Problem details:
Look through the entries below and return all lines including the word "derivados".

Data extract:
________________
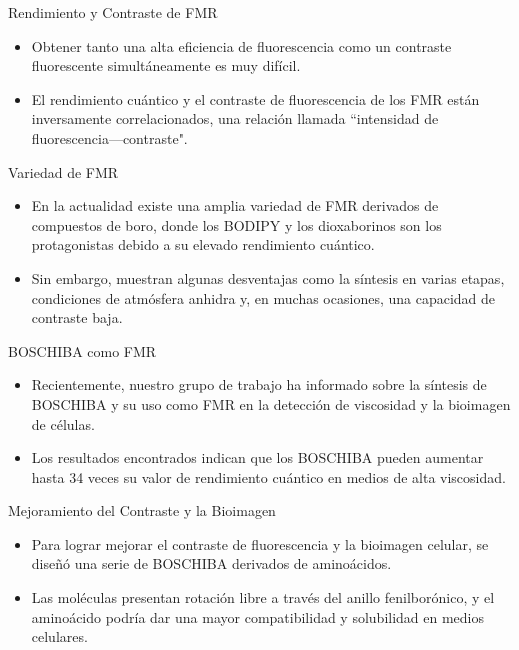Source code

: \documentclass[%
spanish,
mexico]{beamer}
\begin{document}
\begin{frame}{Rendimiento y Contraste de FMR}
    \begin{itemize}
        \item Obtener tanto una alta eficiencia de fluorescencia como un contraste fluorescente simultáneamente es muy difícil.
        \item El rendimiento cuántico y el contraste de fluorescencia de los \gls{FMR} están inversamente correlacionados, una relación llamada ``intensidad de fluorescencia---contraste".\autocite{leeFrontCoverFluorescent2018}
    \end{itemize}
\end{frame}

\begin{frame}{Variedad de FMR}
    \begin{itemize}
        \item En la actualidad existe una amplia variedad de \gls{FMR} derivados de compuestos de boro, donde los \gls{BODIPY} y los dioxaborinos son los protagonistas debido a su elevado rendimiento cuántico.
        \item Sin embargo, muestran algunas desventajas como la síntesis en varias etapas, condiciones de atmósfera anhidra y, en muchas ocasiones, una capacidad de contraste baja.\autocite{karpenkoPushPullDioxaborine2016,guptaBodipyBasedFluorescent2016,liBODIPYBasedTwoPhotonFluorescent2018,kimBorondifluorideComplexesHemicurcuminoids2016}
    \end{itemize}
\end{frame}

\begin{frame}{BOSCHIBA como FMR}
    \begin{itemize}
        \item Recientemente, nuestro grupo de trabajo ha informado sobre la síntesis de \gls{BOSCHIBA} y su uso como \gls{FMR} en la detección de viscosidad y la bioimagen de células.\autocite{ibarra-rodriguezFluorescentMolecularRotors2017}
        \item Los resultados encontrados indican que los \gls{BOSCHIBA} pueden aumentar hasta 34 veces su valor de rendimiento cuántico en medios de alta viscosidad.
    \end{itemize}
\end{frame}

\begin{frame}{Mejoramiento del Contraste y la Bioimagen}
    \begin{itemize}
        \item Para lograr mejorar el contraste de fluorescencia y la bioimagen celular, se diseñó una serie de \gls{BOSCHIBA} derivados de aminoácidos.
        \item Las moléculas presentan rotación libre a través del anillo fenilborónico, y el aminoácido podría dar una mayor compatibilidad y solubilidad en medios celulares.
    \end{itemize}
\end{frame}
\end{document}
________________
Answer:
        \item En la actualidad existe una amplia variedad de \gls{FMR} derivados de compuestos de boro, donde los \gls{BODIPY} y los dioxaborinos son los protagonistas debido a su elevado rendimiento cuántico.
        \item Para lograr mejorar el contraste de fluorescencia y la bioimagen celular, se diseñó una serie de \gls{BOSCHIBA} derivados de aminoácidos.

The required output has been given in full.